Mitie Group PLC (LON:MTO) (LSE:MTO.L) has released a trading update. From 1 April to date, Mitie has experienced the effects of significant economic pressures. Among them are changes to labour legislation, public sector budget cuts and lower forecast UK economic growth rates. Mitie has therefore made cuts to its costs and has changed the way it operates in order to overcome the short term challenges.
Despite contract awards since 1 April, Mitie now believes that the pressures it faces will impact on its trading results for the 2017 financial year. It expects revenue to be modestly lower in H1 than in H1 of financial year 2016 and EBIT to be very significantly lower. The main cause of this is a reduction in higher margin project work volumes and discretionary spend by clients, pricing and cost pressure, as well as the costs of implementing efficiency programmes.

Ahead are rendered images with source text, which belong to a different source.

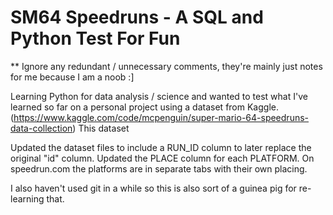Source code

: # SM64 Speedruns - A SQL and Python Test For Fun
** Ignore any redundant / unnecessary comments, they're mainly just notes for me because I am a noob :]

Learning Python for data analysis / science and wanted to test what I've learned so far on a personal project using a dataset from Kaggle. (https://www.kaggle.com/code/mcpenguin/super-mario-64-speedruns-data-collection) This dataset

Updated the dataset files to include a RUN_ID column to later replace the original "id" column. Updated the PLACE column for each PLATFORM. On speedrun.com the platforms are in separate tabs with their own placing.

I also haven't used git in a while so this is also sort of a guinea pig for re-learning that.

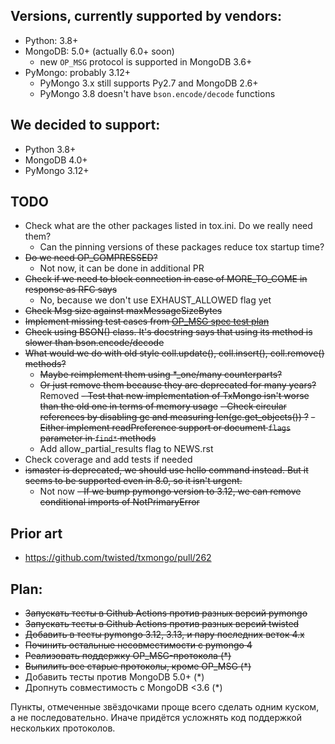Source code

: ## Versions, currently supported by vendors:
- Python: 3.8+
- MongoDB: 5.0+ (actually 6.0+ soon)
    - new `OP_MSG` protocol is supported in MongoDB 3.6+
- PyMongo: probably 3.12+
    - PyMongo 3.x still supports Py2.7 and MongoDB 2.6+
    - PyMongo 3.8 doesn't have `bson.encode/decode` functions
 
## We decided to support:
- Python 3.8+
- MongoDB 4.0+
- PyMongo 3.12+

## TODO
- Check what are the other packages listed in tox.ini. Do we really need them?
  - Can the pinning versions of these packages reduce tox startup time?
- ~~Do we need OP_COMPRESSED?~~
  - Not now, it can be done in additional PR
- ~~Check if we need to block connection in case of MORE_TO_COME in response as RFC says~~
  - No, because we don't use EXHAUST_ALLOWED flag yet
- ~~Check Msg size against maxMessageSizeBytes~~
- ~~Implement missing test cases from [OP_MSG spec test plan](https://github.com/mongodb/specifications/blob/master/source/message/OP_MSG.md#test-plan)~~
- ~~Check using BSON() class. It's docstring says that using its method is slower than bson.encode/decode~~
- ~~What would we do with old style coll.update(), coll.insert(), coll.remove() methods?~~
  - ~~Maybe reimplement them using *_one/many counterparts?~~
  - ~~Or just remove them because they are deprecated for many years?~~ Removed
~~- Test that new implementation of TxMongo isn't worse than the old one in terms of memory usage~~
  ~~- Check circular references by disabling gc and measuring len(gc.get_objects()) ?~~
~~- Either implement readPreference support or document `flags` parameter in `find*` methods~~
  - Add allow_partial_results flag to NEWS.rst
- Check coverage and add tests if needed
- ~~ismaster is deprecated, we should use hello command instead. But it seems to be supported
  even in 8.0, so it isn't urgent.~~
  - Not now
~~- If we bump pymongo version to 3.12, we can remove conditional imports of NotPrimaryError~~

## Prior art
- https://github.com/twisted/txmongo/pull/262


## Plan:
- ~~Запускать тесты в Github Actions против разных версий pymongo~~
- ~~Запускать тесты в Github Actions против разных версий twisted~~
- ~~Добавить в тесты pymongo 3.12, 3.13, и пару последних веток 4.x~~
- ~~Починить остальные несовместимости с pymongo 4~~
- ~~Реализовать поддержку OP_MSG-протокола (*)~~
- ~~Выпилить все старые протоколы, кроме OP_MSG (*)~~
- Добавить тесты против MongoDB 5.0+ (*)
- Дропнуть совместимость с MongoDB <3.6 (*)

Пункты, отмеченные звёздочками проще всего сделать одним куском, а не последовательно.
Иначе придётся усложнять код поддержкой нескольких протоколов.
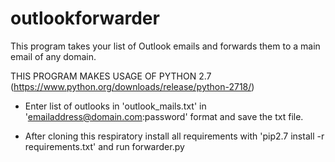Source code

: # outlookforwarder

This program takes your list of Outlook emails and forwards them to a main email of any domain. 

THIS PROGRAM MAKES USAGE OF PYTHON 2.7 (https://www.python.org/downloads/release/python-2718/)

- Enter list of outlooks in 'outlook_mails.txt' in 'emailaddress@domain.com:password' format and save the txt file.

- After cloning this respiratory install all requirements with 'pip2.7 install -r requirements.txt' and run forwarder.py
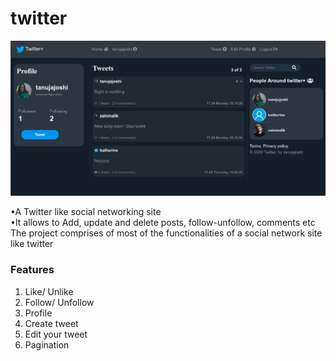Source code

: # twitter

![image](picture.png)
<br/>

•A Twitter like social networking site<br/>
•It allows to Add, update and delete posts, follow-unfollow, comments etc<br/>
The project comprises of most of the functionalities of a social network site like twitter


### Features 
1. Like/ Unlike<br/>
2. Follow/ Unfollow<br/>
3. Profile<br/>
4. Create tweet<br/>
5. Edit your tweet<br/>
6. Pagination
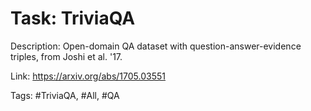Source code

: Task: TriviaQA
===============
Description: Open-domain QA dataset with question-answer-evidence triples, from Joshi et al. '17.

Link: https://arxiv.org/abs/1705.03551

Tags: #TriviaQA, #All, #QA
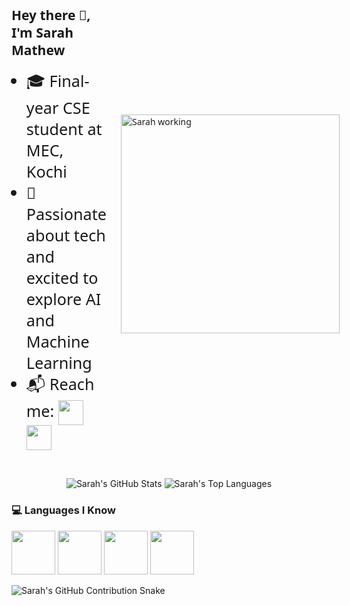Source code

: <div style="display: flex; align-items: center; gap: 20px; font-family: 'Segoe UI', Tahoma, Geneva, Verdana, sans-serif;">
  <div>
    <h2>Hey there 👋, I'm Sarah Mathew</h2>
    <ul>
      <li style="font-size: 1.8em;">🎓 Final-year CSE student at MEC, Kochi</li>
      <li style="font-size: 1.8em;">🤖 Passionate about tech and excited to explore AI and Machine Learning</li>
      <li style="font-size: 1.8em;">
        📬 Reach me:
        <a href="mailto:sarahchintu2003@gmail.com">
          <img src="https://upload.wikimedia.org/wikipedia/commons/4/4e/Gmail_Icon.png" width="40" align="absmiddle">
        </a>
        <a href="https://www.linkedin.com/in/sarah-mathew7/">
          <img src="https://cdn.jsdelivr.net/gh/devicons/devicon/icons/linkedin/linkedin-original.svg" width="40" align="absmiddle">
        </a>
      </li>
    </ul>
  </div>
  <div>
    <img src="zerah.gif" alt="Sarah working" width="350" align="right">
  </div>
</div>
<br>

<p align="center">
  <img src="https://github-readme-stats.vercel.app/api?username=sarah20037&show_icons=true&theme=radical&include_all_commits=true&count_private=true" alt="Sarah's GitHub Stats" />
  <img src="https://github-readme-stats.vercel.app/api/top-langs/?username=sarah20037&layout=compact&theme=radical" alt="Sarah's Top Languages" />
</p>

### 💻 Languages I Know

<p>
  <img src="https://cdn.jsdelivr.net/gh/devicons/devicon/icons/python/python-original.svg" width="70"/>
  <img src="https://cdn.jsdelivr.net/gh/devicons/devicon/icons/java/java-original.svg" width="70"/>
  <img src="https://cdn.jsdelivr.net/gh/devicons/devicon/icons/c/c-original.svg" width="70"/>
  <img src="https://cdn.jsdelivr.net/gh/devicons/devicon/icons/cplusplus/cplusplus-original.svg" width="70"/>
</p>

<img src="https://raw.githubusercontent.com/sarah20037/sarah20037/output/github-contribution-grid-snake.svg" alt="Sarah's GitHub Contribution Snake"/>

For the full 2017 financial year Mitie expects revenues to rise slightly on financial year 2016. However, EBIT is expected to be materially below management’s expectations due to the challenges it faces and the cost of implementing efficiency programmes. They could total £10 million but may deliver up to £15 million of savings in H2.
Mitie has declined by 22.6% today. This takes its fall for 2016 to 34%, which is a worse performance than fellow UK-focused companies such as Tesco PLC (LON:TSCO), Next plc (LON:NXT), Lloyds Banking Group PLC (LON:LLOY) and J Sainsbury plc (LON:SBRY). Tesco is up by 16%, but Lloyds has declined by 22%, Next is 31% lower and Sainsbury’s has slumped by 6%.
In my view, Mitie faces a difficult outlook and it will take the company time to improve its financial performance. It has a P/E of 8.2 using last year’s EPS but this will likely rise if its EPS falls. Therefore, I’ll add it to my watchlist but won’t be buying it at this moment in time.